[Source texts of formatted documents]
● ● ● ●

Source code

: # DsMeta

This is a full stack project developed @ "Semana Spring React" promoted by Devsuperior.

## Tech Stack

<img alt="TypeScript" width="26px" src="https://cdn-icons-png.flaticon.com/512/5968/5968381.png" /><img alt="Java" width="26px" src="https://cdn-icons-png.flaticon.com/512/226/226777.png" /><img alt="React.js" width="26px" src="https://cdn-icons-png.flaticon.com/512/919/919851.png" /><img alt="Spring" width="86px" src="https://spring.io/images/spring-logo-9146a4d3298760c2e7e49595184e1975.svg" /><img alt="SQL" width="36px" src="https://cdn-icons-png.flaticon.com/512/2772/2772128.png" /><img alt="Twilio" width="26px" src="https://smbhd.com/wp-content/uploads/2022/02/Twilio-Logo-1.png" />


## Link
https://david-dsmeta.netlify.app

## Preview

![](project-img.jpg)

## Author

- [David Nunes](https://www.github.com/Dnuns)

● ● ● ●

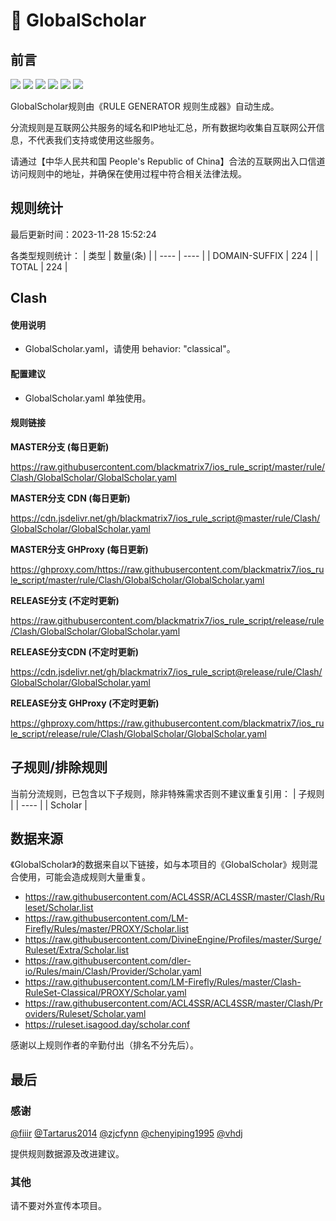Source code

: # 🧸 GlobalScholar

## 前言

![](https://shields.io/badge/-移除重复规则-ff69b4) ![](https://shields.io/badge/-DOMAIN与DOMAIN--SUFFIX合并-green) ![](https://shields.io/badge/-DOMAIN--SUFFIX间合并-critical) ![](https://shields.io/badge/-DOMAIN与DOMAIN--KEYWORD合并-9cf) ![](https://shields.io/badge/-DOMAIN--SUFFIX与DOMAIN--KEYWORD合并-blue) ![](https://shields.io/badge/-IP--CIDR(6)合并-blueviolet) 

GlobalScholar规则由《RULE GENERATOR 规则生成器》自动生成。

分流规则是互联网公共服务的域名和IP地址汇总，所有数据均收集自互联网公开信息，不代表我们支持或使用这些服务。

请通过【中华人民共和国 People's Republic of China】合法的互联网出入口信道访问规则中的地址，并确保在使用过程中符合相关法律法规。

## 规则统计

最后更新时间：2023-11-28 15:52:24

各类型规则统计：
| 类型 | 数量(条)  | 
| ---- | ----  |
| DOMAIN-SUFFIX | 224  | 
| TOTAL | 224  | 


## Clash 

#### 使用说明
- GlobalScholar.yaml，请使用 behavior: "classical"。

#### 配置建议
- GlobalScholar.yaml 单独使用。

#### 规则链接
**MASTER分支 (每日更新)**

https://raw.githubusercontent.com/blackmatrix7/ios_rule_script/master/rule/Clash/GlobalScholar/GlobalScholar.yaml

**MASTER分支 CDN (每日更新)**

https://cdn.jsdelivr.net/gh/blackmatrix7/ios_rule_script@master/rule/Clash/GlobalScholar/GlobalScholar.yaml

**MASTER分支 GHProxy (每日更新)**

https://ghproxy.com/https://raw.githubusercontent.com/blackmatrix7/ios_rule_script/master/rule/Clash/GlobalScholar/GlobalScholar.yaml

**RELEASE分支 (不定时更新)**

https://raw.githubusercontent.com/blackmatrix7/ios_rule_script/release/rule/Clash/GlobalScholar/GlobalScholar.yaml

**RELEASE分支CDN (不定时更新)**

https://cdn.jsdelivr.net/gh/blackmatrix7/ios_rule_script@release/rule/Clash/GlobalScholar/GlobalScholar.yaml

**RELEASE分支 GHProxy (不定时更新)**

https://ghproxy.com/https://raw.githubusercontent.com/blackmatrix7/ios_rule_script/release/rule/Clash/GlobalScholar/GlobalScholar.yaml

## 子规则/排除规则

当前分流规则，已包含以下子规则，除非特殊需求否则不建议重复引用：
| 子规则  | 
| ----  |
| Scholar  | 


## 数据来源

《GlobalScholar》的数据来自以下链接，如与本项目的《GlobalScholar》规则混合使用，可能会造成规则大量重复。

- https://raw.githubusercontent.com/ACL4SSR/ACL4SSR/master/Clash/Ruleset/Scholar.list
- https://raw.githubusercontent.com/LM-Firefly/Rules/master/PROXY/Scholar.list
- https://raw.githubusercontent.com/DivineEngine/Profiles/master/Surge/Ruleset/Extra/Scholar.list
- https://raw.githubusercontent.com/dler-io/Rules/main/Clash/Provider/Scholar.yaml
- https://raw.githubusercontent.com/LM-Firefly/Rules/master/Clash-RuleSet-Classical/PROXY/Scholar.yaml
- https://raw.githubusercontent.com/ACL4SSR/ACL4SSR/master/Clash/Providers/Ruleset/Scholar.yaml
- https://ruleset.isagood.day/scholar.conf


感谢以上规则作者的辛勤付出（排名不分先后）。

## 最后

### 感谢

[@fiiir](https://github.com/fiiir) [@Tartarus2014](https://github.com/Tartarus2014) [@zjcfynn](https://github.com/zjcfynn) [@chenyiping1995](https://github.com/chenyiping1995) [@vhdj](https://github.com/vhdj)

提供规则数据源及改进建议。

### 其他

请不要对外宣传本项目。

● ● ● ●

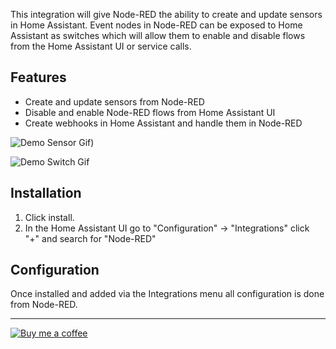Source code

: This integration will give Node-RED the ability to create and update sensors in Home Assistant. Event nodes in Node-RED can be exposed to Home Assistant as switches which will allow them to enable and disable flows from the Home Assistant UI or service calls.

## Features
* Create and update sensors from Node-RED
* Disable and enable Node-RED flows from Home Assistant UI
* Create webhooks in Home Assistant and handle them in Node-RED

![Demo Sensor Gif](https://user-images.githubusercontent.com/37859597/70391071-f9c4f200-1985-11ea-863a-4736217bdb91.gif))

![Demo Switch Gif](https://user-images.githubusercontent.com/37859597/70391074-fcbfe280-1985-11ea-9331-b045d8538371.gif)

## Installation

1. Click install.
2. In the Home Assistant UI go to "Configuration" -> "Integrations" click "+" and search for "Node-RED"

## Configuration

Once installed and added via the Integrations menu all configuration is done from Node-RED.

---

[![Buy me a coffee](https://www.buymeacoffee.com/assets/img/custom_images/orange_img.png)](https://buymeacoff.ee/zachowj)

● ● ● ●

**Task instructions**
Work out how many lines in the records above include the string "update", and provide that figure with no other text.

**The completed task**
2